* **EXERCISE DIRECTIONS**
Reproduce verbatim the lines of the material below, starting at the line with "Stochastic Systems (2017)." and ending at the line with "Evaluation of a", both inclusive; skip the rest.
####
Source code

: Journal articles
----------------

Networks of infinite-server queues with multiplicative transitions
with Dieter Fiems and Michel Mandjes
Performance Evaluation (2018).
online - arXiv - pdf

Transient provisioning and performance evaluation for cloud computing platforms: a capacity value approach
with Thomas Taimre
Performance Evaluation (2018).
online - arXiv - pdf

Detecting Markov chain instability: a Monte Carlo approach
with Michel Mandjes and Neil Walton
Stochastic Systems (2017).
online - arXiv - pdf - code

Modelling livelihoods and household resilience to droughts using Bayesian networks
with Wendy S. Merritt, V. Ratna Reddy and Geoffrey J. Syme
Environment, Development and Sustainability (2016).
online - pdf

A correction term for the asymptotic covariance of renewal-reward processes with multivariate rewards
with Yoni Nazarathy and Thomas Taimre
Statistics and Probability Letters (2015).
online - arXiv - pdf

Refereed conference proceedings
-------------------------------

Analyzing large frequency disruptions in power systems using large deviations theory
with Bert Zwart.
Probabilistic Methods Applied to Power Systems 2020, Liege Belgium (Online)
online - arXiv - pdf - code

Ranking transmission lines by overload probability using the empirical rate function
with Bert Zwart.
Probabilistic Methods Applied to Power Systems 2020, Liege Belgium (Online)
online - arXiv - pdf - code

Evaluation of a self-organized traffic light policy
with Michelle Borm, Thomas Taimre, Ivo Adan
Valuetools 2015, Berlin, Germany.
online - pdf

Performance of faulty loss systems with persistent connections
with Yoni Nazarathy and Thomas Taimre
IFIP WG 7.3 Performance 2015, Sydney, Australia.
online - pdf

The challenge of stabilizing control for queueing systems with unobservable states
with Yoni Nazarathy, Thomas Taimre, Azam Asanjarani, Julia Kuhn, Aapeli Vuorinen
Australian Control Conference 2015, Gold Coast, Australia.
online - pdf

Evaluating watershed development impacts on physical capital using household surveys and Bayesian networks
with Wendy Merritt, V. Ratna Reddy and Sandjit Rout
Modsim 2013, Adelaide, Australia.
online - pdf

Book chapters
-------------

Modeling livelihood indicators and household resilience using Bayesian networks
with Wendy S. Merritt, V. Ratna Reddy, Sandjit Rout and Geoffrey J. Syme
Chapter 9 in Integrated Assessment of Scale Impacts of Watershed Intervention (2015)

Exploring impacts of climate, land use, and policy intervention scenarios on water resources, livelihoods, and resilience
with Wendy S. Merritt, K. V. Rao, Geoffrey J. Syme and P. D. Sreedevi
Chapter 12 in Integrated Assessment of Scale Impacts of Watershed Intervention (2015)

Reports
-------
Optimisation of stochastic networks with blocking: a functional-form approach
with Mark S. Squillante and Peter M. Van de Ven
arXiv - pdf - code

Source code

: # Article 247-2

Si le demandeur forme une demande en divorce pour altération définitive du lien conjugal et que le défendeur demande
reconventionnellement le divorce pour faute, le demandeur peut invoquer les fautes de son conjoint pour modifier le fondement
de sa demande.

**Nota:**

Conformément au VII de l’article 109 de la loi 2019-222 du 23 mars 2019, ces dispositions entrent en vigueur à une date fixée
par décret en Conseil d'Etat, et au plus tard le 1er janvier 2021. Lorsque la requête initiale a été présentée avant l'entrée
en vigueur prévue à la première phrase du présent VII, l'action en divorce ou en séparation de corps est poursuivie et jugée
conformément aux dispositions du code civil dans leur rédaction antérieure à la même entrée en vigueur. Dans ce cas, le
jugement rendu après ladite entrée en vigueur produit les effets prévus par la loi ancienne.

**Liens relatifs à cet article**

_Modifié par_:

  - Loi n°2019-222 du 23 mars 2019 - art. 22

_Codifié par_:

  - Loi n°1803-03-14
####
* **SOLUTION TO THIS EXERCISE**
Stochastic Systems (2017).
online - arXiv - pdf - code

Modelling livelihoods and household resilience to droughts using Bayesian networks
with Wendy S. Merritt, V. Ratna Reddy and Geoffrey J. Syme
Environment, Development and Sustainability (2016).
online - pdf

A correction term for the asymptotic covariance of renewal-reward processes with multivariate rewards
with Yoni Nazarathy and Thomas Taimre
Statistics and Probability Letters (2015).
online - arXiv - pdf

Refereed conference proceedings
-------------------------------

Analyzing large frequency disruptions in power systems using large deviations theory
with Bert Zwart.
Probabilistic Methods Applied to Power Systems 2020, Liege Belgium (Online)
online - arXiv - pdf - code

Ranking transmission lines by overload probability using the empirical rate function
with Bert Zwart.
Probabilistic Methods Applied to Power Systems 2020, Liege Belgium (Online)
online - arXiv - pdf - code

Evaluation of a self-organized traffic light policy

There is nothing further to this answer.